Senate debates

Tuesday, 26 June 2018

Adjournment

Iran: Human Rights

7:37 pm

Photo of John WilliamsJohn Williams (NSW, National Party) Share this | Hansard source

I rise to speak about the huge significance of the uprising in Iran as well, along with Senator Paterson, Senator Singh and probably Senator Moore as well, which began on 28 December 2017. Millions of ordinary Iranians bravely risked their lives to join mass public protests against the repressive regime that has held power in Iran for the past 39 years. People have taken to the streets in more than 140 cities across Iran. Demonstrators chanting slogans like, 'Death to the Islamic Republic' have shown this is an uprising against the regime itself. They're sick of their wealth being looted to fund proxy wars and terrorists throughout the Middle East. Massive strikes and worker protests, huge farmer protests and open rebellions by Kurdish, Arab and Baluchi minorities continue to this day.

Much of the Western media has either failed to report the uprising at all or initially reported that the mass demonstrations were simply based on Iran's dire economic situation. The Western media doesn't seem to comprehend why 80 million beleaguered Iranian citizens could possibly rise up and demand regime change. The current mass demonstrations have shaken the dictatorship despite the deadly crackdowns, the torture, the death of at least 17 arrested protesters and the detention of over 10,000 citizens. While the protest movement has used social media to mobilise, the regime has countered with cyberwarfare.

Leading members of the regime have admitted their fear and vulnerability to regime change and have acknowledged the role and the growing support for the main democratic opposition movement, the People's Mujahedin of Iran. The clerical regime appears now to be on its last legs, and its demise may be inevitable. The people of Iran are charting the next necessary steps to restore peace, democracy, human rights and women's rights in their own country—I think we'd all support peace, democracy, women's rights and human rights—while bringing the perpetrators of crimes against humanity and terror to face justice. We should support them. It is time we woke up to the fact that, as long as the mullahs remain in power, there will be no possibility of peace. The mullahs will always be a major problem. They can never be part of the solution.

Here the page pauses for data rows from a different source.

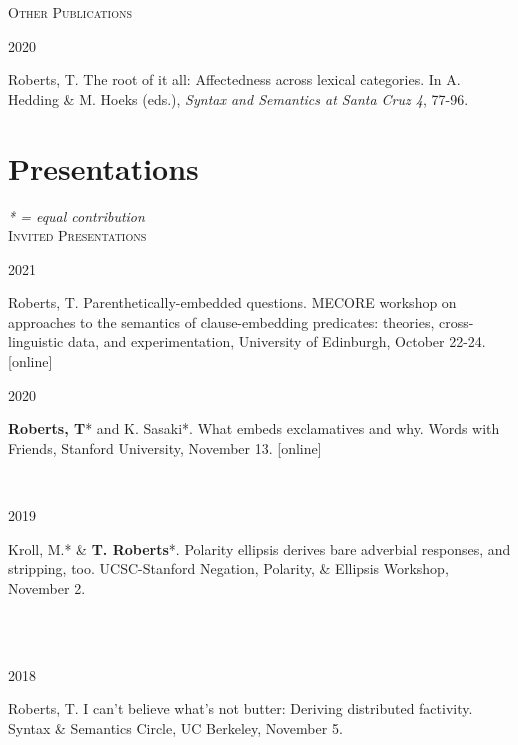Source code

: \documentclass[12pt]{article} %
\begin{document}
\textsc{Other Publications}\\

\begin{minipage}[t]{3cm}
	2020
\end{minipage} \begin{minipage}[t]{\smallertextwidth}
	Roberts, T. The root of it all: Affectedness across lexical categories. In A. Hedding \& M. Hoeks (eds.), \textit{Syntax and Semantics at Santa Cruz 4}, 77-96.\end{minipage}



\section{Presentations}

\textit{* = equal contribution}\\

\textsc{Invited Presentations}\\

\begin{minipage}[t]{3cm}
	2021
\end{minipage}
\begin{minipage}[t]{\smallertextwidth}
	Roberts, T. Parenthetically-embedded questions. MECORE workshop on approaches to the semantics of clause-embedding predicates: theories, cross-linguistic data, and experimentation, University of Edinburgh, October 22-24. [online] \end{minipage}

\vspace{0.08cm}

\begin{minipage}[t]{3cm}
	2020
\end{minipage}
\begin{minipage}[t]{\smallertextwidth}
	\textbf{Roberts, T}* and K. Sasaki*. What embeds exclamatives and why. Words with Friends, Stanford University, November 13. [online] \end{minipage}\\

\begin{minipage}[t]{3cm}
	2019
\end{minipage}
\begin{minipage}[t]{\smallertextwidth}
	Kroll, M.* \& \textbf{T. Roberts}*. Polarity ellipsis derives bare adverbial responses, and stripping, too. UCSC-Stanford Negation, Polarity, \& Ellipsis Workshop, November 2. \end{minipage}\\
\\
\begin{minipage}[t]{3cm}
	2018
\end{minipage}
\begin{minipage}[t]{\smallertextwidth}
	Roberts, T. I can't believe what's not butter: Deriving distributed factivity. Syntax \& Semantics Circle, UC Berkeley, November 5. \end{minipage}\\
\end{document}
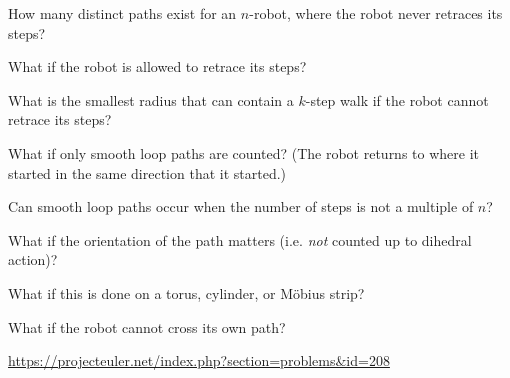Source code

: \documentclass{article}
\begin{document}
\begin{question}
  How many distinct paths exist for an $n$-robot, where the robot never
  retraces its steps?
\end{question}
\begin{related}
  \item What if the robot is allowed to retrace its steps?
  \item What is the smallest radius that can contain a $k$-step walk if the robot
    cannot retrace its steps?
  \item What if only smooth loop paths are counted?
    (The robot returns to where it started in the same direction that it
    started.)
  \item Can smooth loop paths occur when the number of steps is not a multiple
    of $n$?
  \item What if the orientation of the path matters (i.e. \textit{not} counted
    up to dihedral action)?
  \item What if this is done on a torus, cylinder, or M\"obius strip?
  \item What if the robot cannot cross its own path?
\end{related}
\begin{references}
  \item \url{https://projecteuler.net/index.php?section=problems&id=208}
\end{references}
\end{document}
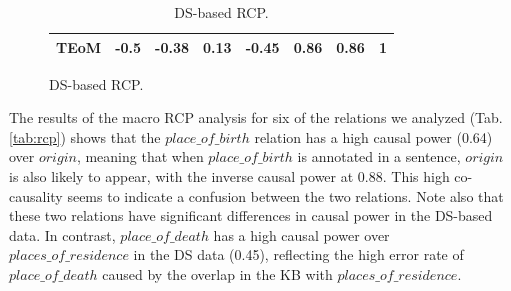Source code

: \begin{table}[htb!]
\begin{subfigure}{\textwidth}
{\begin{tabular}{rccccccc}
     TEoM & -0.5  & -0.38 & 0.13  & -0.45 & 0.86  & \textbf{0.86}  & 1 \\ %
     \bottomrule
    \end{tabular}
    }
\end{subfigure}
\begin{subfigure}{\textwidth}
	\caption{DS-based RCP.}
    \label{tab:ds_rcp}
    \centering
\end{subfigure}
\end{table}

The results of the macro RCP analysis for six of the relations we analyzed (Tab.\ref{tab:rcp}) shows that the $place\_of\_birth$ relation has a high causal power (0.64) over $origin$, meaning that when $place\_of\_birth$ is annotated in a sentence, $origin$ is also likely to appear, with the inverse causal power at 0.88.  This high co-causality seems to indicate a confusion between the two relations. Note also that these two relations have significant differences in causal power in the DS-based data. In contrast, $place\_of\_death$ has a high causal power over $places\_of\_residence$ in the DS data (0.45), reflecting the high error rate of $place\_of\_death$ caused by the overlap in the KB with $places\_of\_residence$.


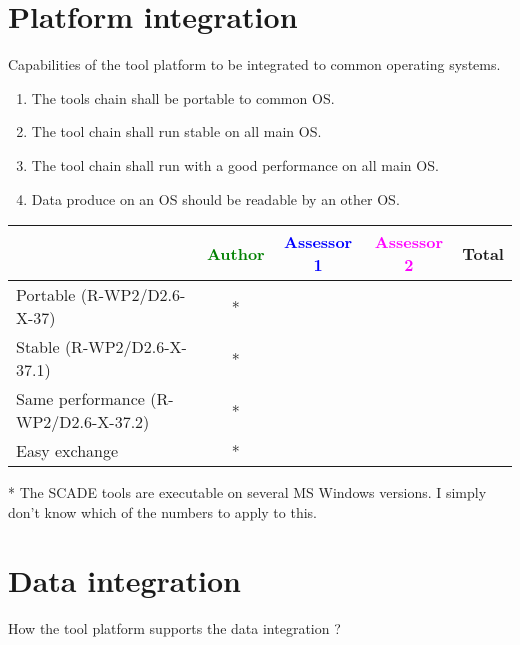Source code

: \section{Platform integration}
Capabilities of the tool platform to  be integrated to common operating systems.
\begin{enumerate}
\item  The tools chain shall be portable to common \gls{OS}.
\item   The tool chain shall run stable on all main \gls{OS}.
\item  The tool chain shall run with a good performance on all main \gls{OS}.
\item  Data produce on an \gls{OS} should be readable by an other \gls{OS}.
\end{enumerate}
\begin{tabular}{|l | c | c | c | c|}
  \hline
  & \textcolor{green}{Author} & \textcolor{blue}{Assessor 1} &  \textcolor{magenta}{Assessor 2} & Total \\
  \hline  Portable (R-WP2/D2.6-X-37) & *
  &                 &                  &\\
  \hline   Stable (R-WP2/D2.6-X-37.1)& *
  &                 &                  &\\
  \hline   Same performance (R-WP2/D2.6-X-37.2)& *
  &                 &                  &\\
  \hline  Easy exchange& *
  &                 &                  &\\
  \hline
\end{tabular}

\begin{author_comment}
* The SCADE tools are executable on several MS Windows versions. I simply don't know which of the numbers to apply to this. 
\end{author_comment}


\section{Data integration}
How the tool platform supports the data integration ?

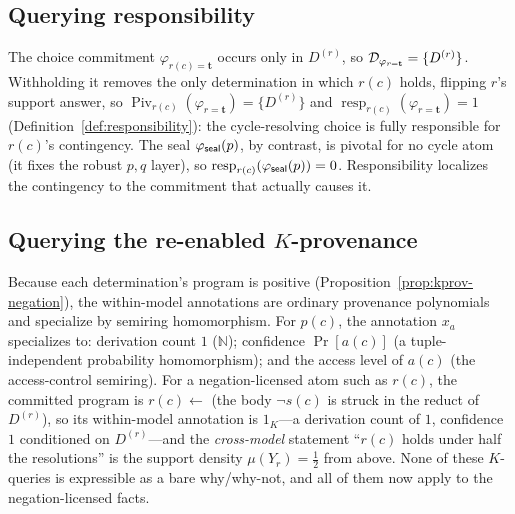 \subsection{Querying responsibility}

The choice commitment $\varphi_{r(c)=\mathbf{t}}$ occurs only in $D^{(r)}$, so
$\Dets_{\varphi_{r=\mathbf{t}}} = \{D^{(r)}\}$. Withholding it removes the only
determination in which $r(c)$ holds, flipping $r$'s support answer, so
$\operatorname{Piv}_{r(c)}(\varphi_{r=\mathbf{t}}) = \{D^{(r)}\}$ and
$\operatorname{resp}_{r(c)}(\varphi_{r=\mathbf{t}}) = 1$
(Definition~\ref{def:responsibility}): the cycle-resolving choice is fully
responsible for $r(c)$'s contingency. The seal $\varphi_{\seal}(p)$, by
contrast, is pivotal for no cycle atom (it fixes the robust $p,q$ layer), so
$\operatorname{resp}_{r(c)}(\varphi_{\seal}(p)) = 0$. Responsibility localizes
the contingency to the commitment that actually causes it.

\subsection{Querying the re-enabled $K$-provenance}

Because each determination's program is positive
(Proposition~\ref{prop:kprov-negation}), the within-model annotations are
ordinary provenance polynomials and specialize by semiring homomorphism. For
$p(c)$, the annotation $x_a$ specializes to: derivation count $1$
($\mathbb{N}$); confidence $\Pr[a(c)]$ (a tuple-independent probability
homomorphism); and the access level of $a(c)$ (the access-control semiring).
For a negation-licensed atom such as $r(c)$, the committed program is $r(c)
\leftarrow{}$ (the body $\neg s(c)$ is struck in the reduct of $D^{(r)}$), so
its within-model annotation is $1_K$---a derivation count of $1$, confidence
$1$ conditioned on $D^{(r)}$---and the \emph{cross-model} statement ``$r(c)$
holds under half the resolutions'' is the support density $\mu(Y_r) = \tfrac12$
from above. None of these $K$-queries is expressible as a bare why/why-not, and
all of them now apply to the negation-licensed facts.
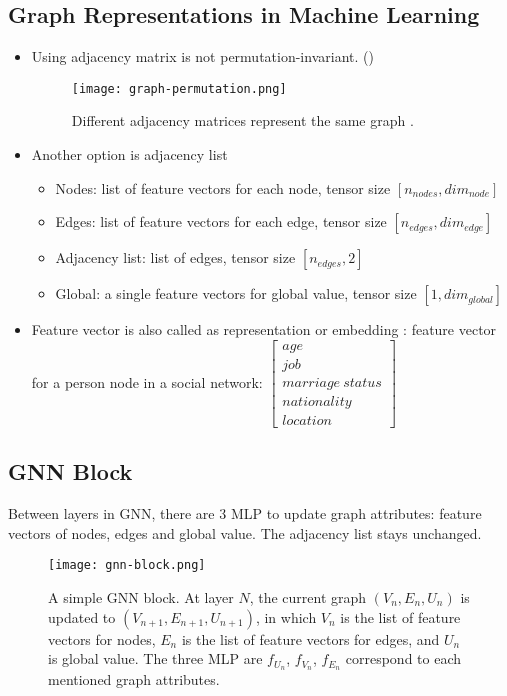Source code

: \subsection{Graph Representations in Machine Learning}
\begin{itemize}
	\item Using adjacency matrix is not permutation-invariant. ()
	\begin{figure}[hbt!]
		\centering
		\texttt{[image: graph-permutation.png]}
		\caption{Different adjacency matrices represent the same graph \cite{sanchez2021a}.}
		\label{fig:graph-permutation}
	\end{figure}
	\item Another option is adjacency list
	\begin{itemize}
		\item Nodes: list of feature vectors for each node, tensor size $[n_{nodes}, dim_{node}]$
		\item Edges: list of feature vectors for each edge, tensor size $[n_{edges}, dim_{edge}]$
		\item Adjacency list: list of edges, tensor size $[n_{edges}, 2]$
		\item Global: a single feature vectors for global value, tensor size $[1, dim_{global}]$
	\end{itemize}
	\item Feature vector is also called as representation or embedding
	\Eg: feature vector for a person node in a social network: $\begin{bmatrix}
		age\\
		job\\
		marriage\ status\\
		nationality\\
		location
	\end{bmatrix}$
\end{itemize}

\subsection{GNN Block}
Between layers in \ac{GNN}, there are 3 \ac{MLP} to update graph attributes: feature vectors of nodes, edges and global value. \note The adjacency list stays unchanged.
\begin{figure}[hbt!]
	\centering
	\texttt{[image: gnn-block.png]}
	\caption{A simple \ac{GNN} block. At layer $N$, the current graph $(V_n, E_n, U_n)$ is updated to $(V_{n+1}, E_{n+1}, U_{n+1})$, in which $V_n$ is the list of feature vectors for nodes, $E_n$ is the list of feature vectors for edges, and $U_n$ is global value. The three \ac{MLP} are $f_{U_n}$, $f_{V_n}$, $f_{E_n}$ correspond to each mentioned graph attributes.}
	\label{fig:gnn-block}
\end{figure}

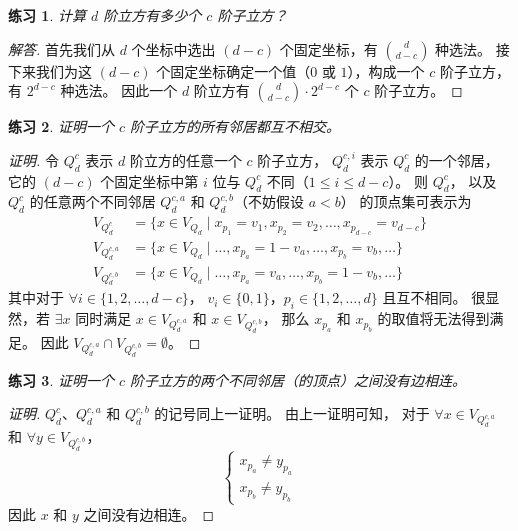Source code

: \documentclass[12pt, a4paper]{article}
\newtheorem{exercisewithanswer}{练习}
\newenvironment{answer}[1][Answer]{
	\begin{proof}[#1]
	\let\qed\relax
}{
	\end{proof}
}
\begin{document}
\begin{exercisewithanswer}
计算 $d$ 阶立方有多少个 $c$ 阶子立方？
\end{exercisewithanswer}

\begin{answer}[解答]
首先我们从 $d$ 个坐标中选出 $(d - c)$ 个固定坐标，有 $\binom{d}{d - c}$ 种选法。
接下来我们为这 $(d - c)$ 个固定坐标确定一个值（$0$ 或 $1$），构成一个 $c$ 阶子立方，
有 $2^{d - c}$ 种选法。
因此一个 $d$ 阶立方有 $\binom{d}{d - c} \cdot 2^{d - c}$ 个 $c$ 阶子立方。
\end{answer}

\begin{exercisewithanswer}
证明一个 $c$ 阶子立方的所有邻居都互不相交。
\end{exercisewithanswer}

\begin{proof}[证明]
令 $Q_d^c$ 表示 $d$ 阶立方的任意一个 $c$ 阶子立方，
$Q_d^{c, i}$ 表示 $Q_d^c$ 的一个邻居，
它的 $(d - c)$ 个固定坐标中第 $i$ 位与 $Q_d^c$ 不同（$1 \le i \le d - c$）。
则 $Q_d^c$，
以及 $Q_d^c$ 的任意两个不同邻居 $Q_d^{c, a}$ 和 $Q_d^{c, b}$（不妨假设 $a < b$）
的顶点集可表示为
\begin{align*}
V_{Q_d^c}      & = \{x \in V_{Q_d} \mid
		   x_{p_1} = v_1, x_{p_2} = v_2, \dots, x_{p_{d - c}} = v_{d - c}\} \\
V_{Q_d^{c, a}} & = \{x \in V_{Q_d} \mid
		   \dots, x_{p_a} = 1 - v_a, \dots, x_{p_b} = v_b, \dots\} \\
V_{Q_d^{c, b}} & = \{x \in V_{Q_d} \mid
		   \dots, x_{p_a} = v_a, \dots, x_{p_b} = 1 - v_b, \dots\}
\end{align*}
其中对于 $\forall i \in \{1, 2, \dots, d - c\}$，
$v_i \in \{0, 1\}$，$p_i \in \{1, 2, \dots, d\}$ 且互不相同。
很显然，若 $\exists x$ 同时满足 $x \in V_{Q_d^{c, a}}$ 和 $x \in V_{Q_d^{c, b}}$，
那么 $x_{p_a}$ 和 $x_{p_b}$ 的取值将无法得到满足。
因此 $V_{Q_d^{c, a}} \cap V_{Q_d^{c, b}} = \emptyset$。
\end{proof}

\begin{exercisewithanswer}
证明一个 $c$ 阶子立方的两个不同邻居（的顶点）之间没有边相连。
\end{exercisewithanswer}

\begin{proof}[证明]
$Q_d^c$、$Q_d^{c, a}$ 和 $Q_d^{c, b}$ 的记号同上一证明。
由上一证明可知，
对于 $\forall x \in V_{Q_d^{c, a}}$ 和 $\forall y \in V_{Q_d^{c, b}}$，
\begin{equation*}
\begin{cases}
x_{p_a} \neq y_{p_a} \\
x_{p_b} \neq y_{p_b}
\end{cases}
\end{equation*}
因此 $x$ 和 $y$ 之间没有边相连。
\end{proof}
\end{document}
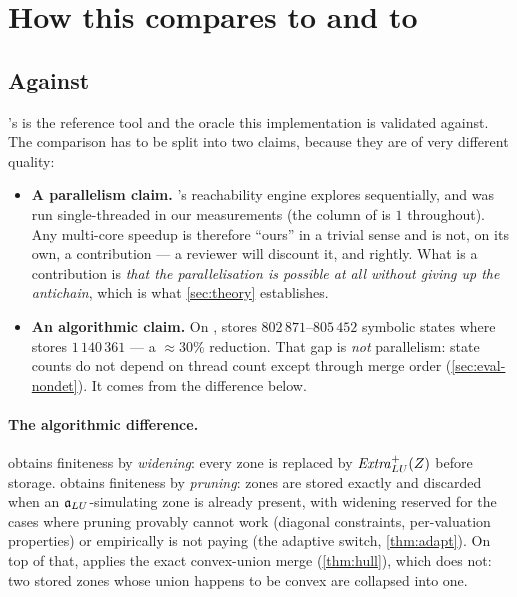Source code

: \section{How this compares to \uppaal{} and to \ltsmin{}}
\label{sec:uppaal}

\subsection{Against \uppaal{}}

\uppaal{}'s  is the reference tool and the oracle this
implementation is validated against.  The comparison has to be split into two
claims, because they are of very different quality:

\begin{itemize}[leftmargin=1.2em, itemsep=3pt]
\item \textbf{A parallelism claim.}  's reachability engine
      explores sequentially, and was run single-threaded in our measurements
      (the  column of  is $1$ throughout).
      Any multi-core speedup is therefore ``ours'' in a
      trivial sense and is not, on its own, a contribution --- a reviewer will
      discount it, and rightly.  What is a contribution is \emph{that the
      parallelisation is possible at all without giving up the antichain}, which
      is what \cref{sec:theory} establishes.

\item \textbf{An algorithmic claim.}  On , \tool{} stores
      $802\,871$--$805\,452$ symbolic states where  stores
      $1\,140\,361$ --- a $\approx 30\%$ reduction.  That gap is \emph{not}
      parallelism: state counts do not depend on thread count except through
      merge order (\cref{sec:eval-nondet}).  It comes from the difference
      below.
\end{itemize}

\paragraph{The algorithmic difference.}
\uppaal{} obtains finiteness by \emph{widening}: every zone is replaced by
$\extraLU(Z)$ before storage.  \tool{} obtains finiteness by \emph{pruning}:
zones are stored exactly and discarded when an $\aLU$-simulating zone is
already present, with widening reserved for the cases where pruning provably
cannot work (diagonal constraints, per-valuation properties) or empirically is
not paying (the adaptive switch, \cref{thm:adapt}).  On top of that, \tool{}
applies the exact convex-union merge (\cref{thm:hull}), which \uppaal{} does
not: two stored zones whose union happens to be convex are collapsed into one.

This Senate and the whole democratic world should express solidarity with the Iranian people and their resistance in their bid for democratic change. Now is the time for us to speak up. Australia should use its respected voice at the United Nations Human Rights Council and work with its allies at the UN and in other international forums to increase pressure on the Iranian regime and its leaders to release all political prisoners, abolish the oppression of women, guarantee freedom of speech and assembly and refer the government's abysmal human rights record to the UN Security Council.

This Saturday, the grand rally for Iranian democracy will take place in Paris. It will be attended by well over 100,000 people, including many hundreds of elected MPs and political dignitaries from Europe, North America and around the world. I wish them well. Our peace, our democracy and our freedom of speech are things that we probably take for granted in Australia. Come election time, probably all of us in this chamber are handing out 'how to votes'. When people walk up and say, 'Oh, I've got to vote again,' I say, 'Don't complain about it; many countries never get the opportunity.' Let's hope that they can get the opportunity for democratic change in Iran and rights are returned to women, who deserve exactly that—human rights. I wish them well in their protest and I hope there's a change very soon.